Healthcare economics is an important factor to be considered when designing management programs with treatment options. A balance needs to be maintained between the cost of the procedure and the potential treatment outcomes. Despite a certain treatment restoring good health-related quality of life (HRQoL) outcomes, it may not be an effective option for all patients or may quickly exhaust the resources available in the medical system.

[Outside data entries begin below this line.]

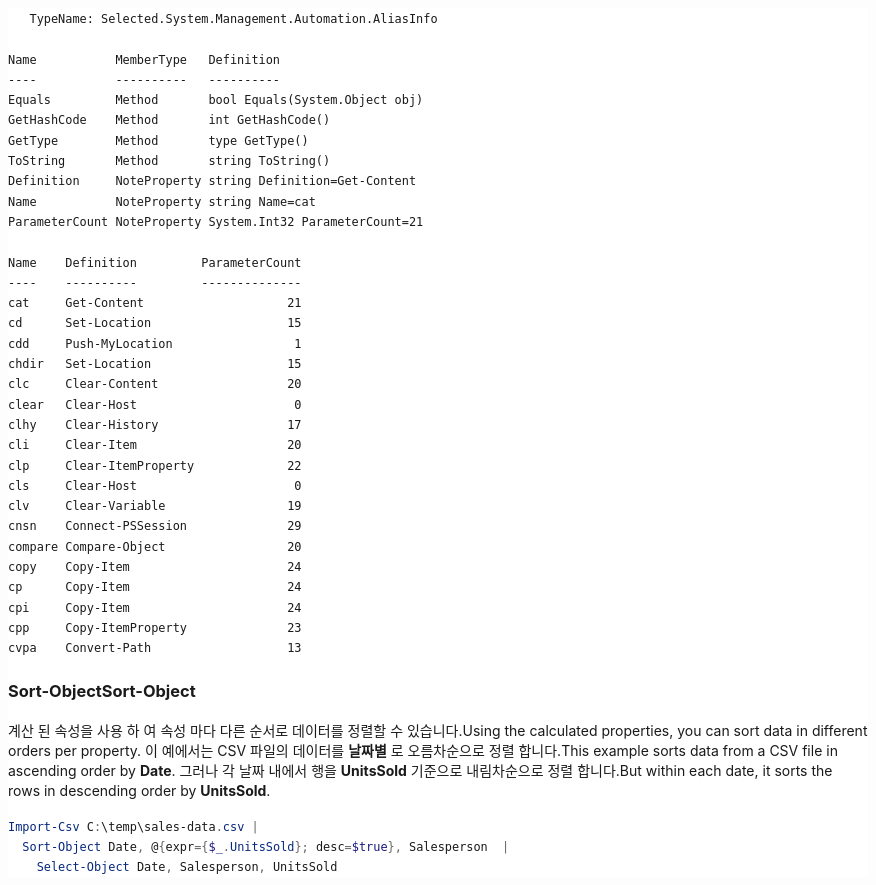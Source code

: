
 ```Output
   TypeName: Selected.System.Management.Automation.AliasInfo

Name           MemberType   Definition
----           ----------   ----------
Equals         Method       bool Equals(System.Object obj)
GetHashCode    Method       int GetHashCode()
GetType        Method       type GetType()
ToString       Method       string ToString()
Definition     NoteProperty string Definition=Get-Content
Name           NoteProperty string Name=cat
ParameterCount NoteProperty System.Int32 ParameterCount=21

Name    Definition         ParameterCount
----    ----------         --------------
cat     Get-Content                    21
cd      Set-Location                   15
cdd     Push-MyLocation                 1
chdir   Set-Location                   15
clc     Clear-Content                  20
clear   Clear-Host                      0
clhy    Clear-History                  17
cli     Clear-Item                     20
clp     Clear-ItemProperty             22
cls     Clear-Host                      0
clv     Clear-Variable                 19
cnsn    Connect-PSSession              29
compare Compare-Object                 20
copy    Copy-Item                      24
cp      Copy-Item                      24
cpi     Copy-Item                      24
cpp     Copy-ItemProperty              23
cvpa    Convert-Path                   13
```

### <a name="sort-object"></a><span data-ttu-id="b2155-186">Sort-Object</span><span class="sxs-lookup"><span data-stu-id="b2155-186">Sort-Object</span></span>

<span data-ttu-id="b2155-187">계산 된 속성을 사용 하 여 속성 마다 다른 순서로 데이터를 정렬할 수 있습니다.</span><span class="sxs-lookup"><span data-stu-id="b2155-187">Using the calculated properties, you can sort data in different orders per property.</span></span> <span data-ttu-id="b2155-188">이 예에서는 CSV 파일의 데이터를 **날짜별** 로 오름차순으로 정렬 합니다.</span><span class="sxs-lookup"><span data-stu-id="b2155-188">This example sorts data from a CSV file in ascending order by **Date**.</span></span> <span data-ttu-id="b2155-189">그러나 각 날짜 내에서 행을 **UnitsSold** 기준으로 내림차순으로 정렬 합니다.</span><span class="sxs-lookup"><span data-stu-id="b2155-189">But within each date, it sorts the rows in descending order by **UnitsSold**.</span></span>

```powershell
Import-Csv C:\temp\sales-data.csv |
  Sort-Object Date, @{expr={$_.UnitsSold}; desc=$true}, Salesperson  |
    Select-Object Date, Salesperson, UnitsSold
```

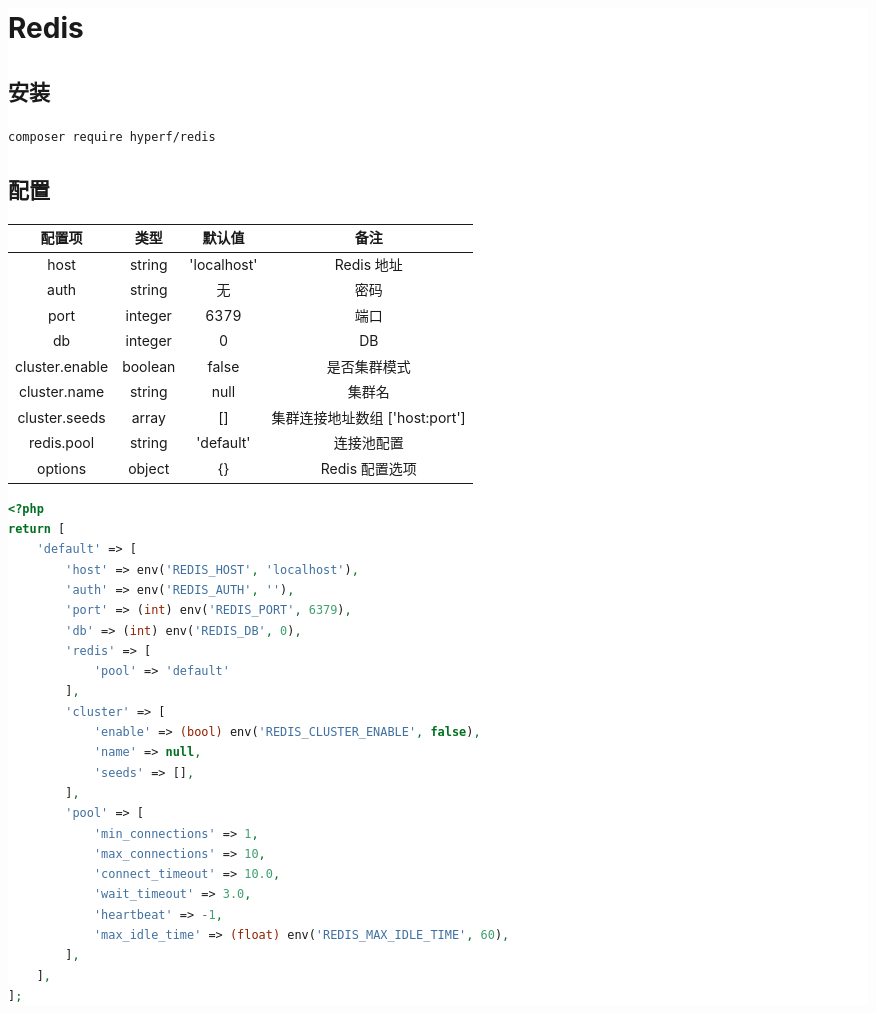 # Redis

## 安装

```
composer require hyperf/redis
```

## 配置

|     配置项     |  类型   |   默认值    |              备注              |
|:--------------:|:-------:|:-----------:|:------------------------------:|
|      host      | string  | 'localhost' |           Redis 地址            |
|      auth      | string  |     无      |              密码              |
|      port      | integer |    6379     |              端口              |
|       db       | integer |      0      |               DB               |
| cluster.enable | boolean |    false    |          是否集群模式          |
|  cluster.name  | string  |    null     |             集群名             |
| cluster.seeds  |  array  |     []      | 集群连接地址数组 ['host:port'] |
|   redis.pool   | string  |  'default'  |           连接池配置           |
|    options     | object  |     {}      |         Redis 配置选项         |

```php
<?php
return [
    'default' => [
        'host' => env('REDIS_HOST', 'localhost'),
        'auth' => env('REDIS_AUTH', ''),
        'port' => (int) env('REDIS_PORT', 6379),
        'db' => (int) env('REDIS_DB', 0),
        'redis' => [
            'pool' => 'default' 
        ],
        'cluster' => [
            'enable' => (bool) env('REDIS_CLUSTER_ENABLE', false),
            'name' => null,
            'seeds' => [],
        ],
        'pool' => [
            'min_connections' => 1,
            'max_connections' => 10,
            'connect_timeout' => 10.0,
            'wait_timeout' => 3.0,
            'heartbeat' => -1,
            'max_idle_time' => (float) env('REDIS_MAX_IDLE_TIME', 60),
        ],
    ],
];

```

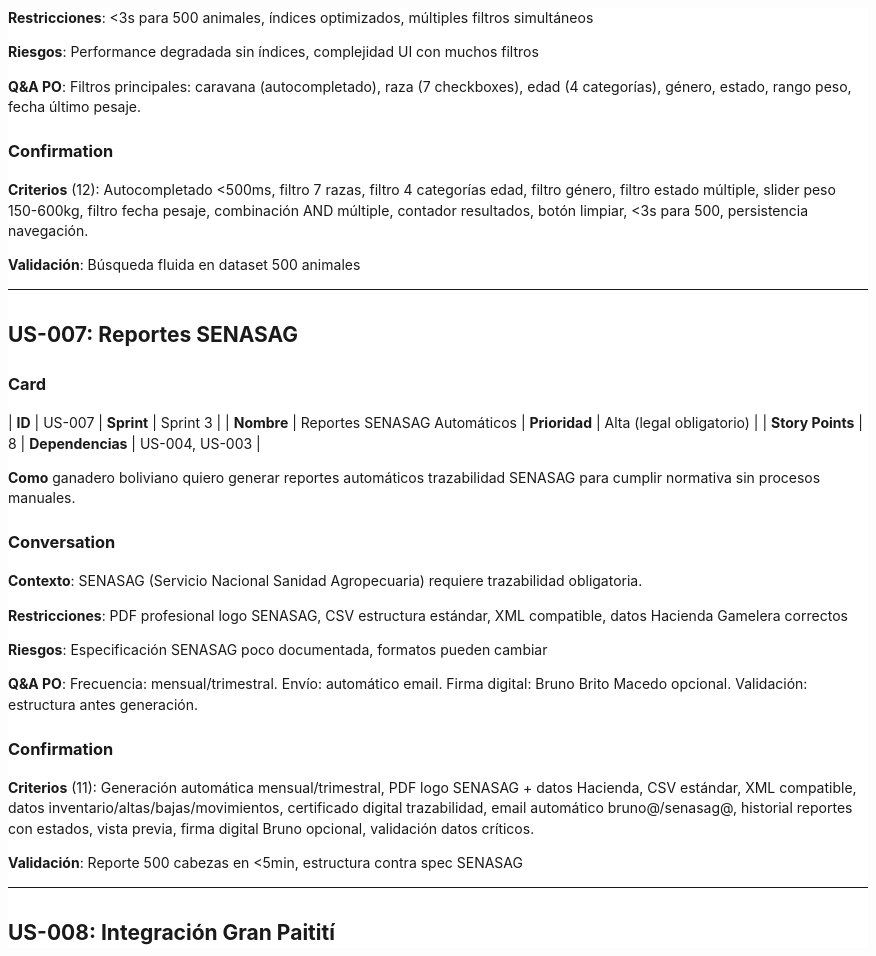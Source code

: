 **Restricciones**: <3s para 500 animales, índices optimizados, múltiples filtros simultáneos

**Riesgos**: Performance degradada sin índices, complejidad UI con muchos filtros

**Q&A PO**: Filtros principales: caravana (autocompletado), raza (7 checkboxes), edad (4 categorías), género, estado, rango peso, fecha último pesaje.

### Confirmation

**Criterios** (12): Autocompletado <500ms, filtro 7 razas, filtro 4 categorías edad, filtro género, filtro estado múltiple, slider peso 150-600kg, filtro fecha pesaje, combinación AND múltiple, contador resultados, botón limpiar, <3s para 500, persistencia navegación.

**Validación**: Búsqueda fluida en dataset 500 animales

---

## US-007: Reportes SENASAG

### Card

| **ID** | US-007 | **Sprint** | Sprint 3 |
| **Nombre** | Reportes SENASAG Automáticos | **Prioridad** | Alta (legal obligatorio) |
| **Story Points** | 8 | **Dependencias** | US-004, US-003 |

**Como** ganadero boliviano quiero generar reportes automáticos trazabilidad SENASAG para cumplir normativa sin procesos manuales.

### Conversation

**Contexto**: SENASAG (Servicio Nacional Sanidad Agropecuaria) requiere trazabilidad obligatoria.

**Restricciones**: PDF profesional logo SENASAG, CSV estructura estándar, XML compatible, datos Hacienda Gamelera correctos

**Riesgos**: Especificación SENASAG poco documentada, formatos pueden cambiar

**Q&A PO**: Frecuencia: mensual/trimestral. Envío: automático email. Firma digital: Bruno Brito Macedo opcional. Validación: estructura antes generación.

### Confirmation

**Criterios** (11): Generación automática mensual/trimestral, PDF logo SENASAG + datos Hacienda, CSV estándar, XML compatible, datos inventario/altas/bajas/movimientos, certificado digital trazabilidad, email automático bruno@/senasag@, historial reportes con estados, vista previa, firma digital Bruno opcional, validación datos críticos.

**Validación**: Reporte 500 cabezas en <5min, estructura contra spec SENASAG

---

## US-008: Integración Gran Paitití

Current literature of prospective direct cost comparison between TGR and MCGR is scarce, only establishing economic models with projected estimation of costs through time [19, 20]. Real long-term data for comparing actual outcomes of growing rod graduates, considering of complication rates, and its remedial treatment and costs incurred is lacking. Now a decade since its inception, it is timely to study the cost and its corresponding treatment outcomes of MCGR from initial implantation till graduation. This study aims to perform a prospective direct cost comparison between TGR and MCGR whilst incorporating complications, reoperations and changes in HRQoL.

Patients and methods

Study design

This was a prospective study of patients with EOS who underwent initial growing rod surgery between 2003 to 2016. The selection criteria for TGR and MCGR was the same: any patients who were aged above 5 years but below 10 years with either a scoliosis of major coronal curve > 50° or documented > 10° spinal deformity progression in one year; or patients aged ≤ 5 years with scoliotic major curve > 30° degrees and a documented curve progression of > 10° in one year. Patients who required regular magnetic resonance imaging (MRI) postoperatively were not treated with MCGRs. All patients were followed until graduation and final fusion surgery. Longitudinal data collection was performed from pre-operative and at index surgery, at each visit including each subsequent distraction, rod exchange or remedial surgery for complications during follow-up. Patients were divided into TGR and MCGR groups. Cost of each TGR and MCGR were based on unit cost of surgeries and cost incurred for any complication postoperatively. Surgical outcomes were defined via patient’s HRQoL as well as radiographic parameters to be elaborated on later. Time-points for intergroup comparison of treatment outcomes were: preoperative, immediate postoperative, subsequent follow-up visits and at final fusion/maturity. Ethics approval was obtained from the local ethics committee and with parental consent gained.

Cost analysis

All unit cost (in HKD, and equivalent USD values) for each service component associated with the use of growing rod were retrieved from the Department of Orthopaedics and Traumatology, the University of Hong Kong at its affiliated hospitals: The Duchess of Kent Children’s Hospital and Queen Mary Hospital. Unit costs for surgery included the cost of growing rods (TGR and MCGR), cross-links and hooks/screws, operating theatre (including staff costs – anaesthetist, orthopaedic surgeons, theatre nurse; drugs – antibiotics and anaesthesia, dressings and consumables), intraoperative spinal cord monitoring, length of hospitalization (cost of hospital stay in intensive care unit and general ward) and the use of imaging (Table 1). Subsequent postoperative outpatient visits and consultation fees for MCGR distraction, and treatment required for dealing with complications were also calculated. Costs associated with radiology, hospitalizations, outpatient, and physiotherapy visits were based on the price list in the government gazette [21], which itemized the charges to non-Hong Kong residents for use of health services in the Hospital Authority.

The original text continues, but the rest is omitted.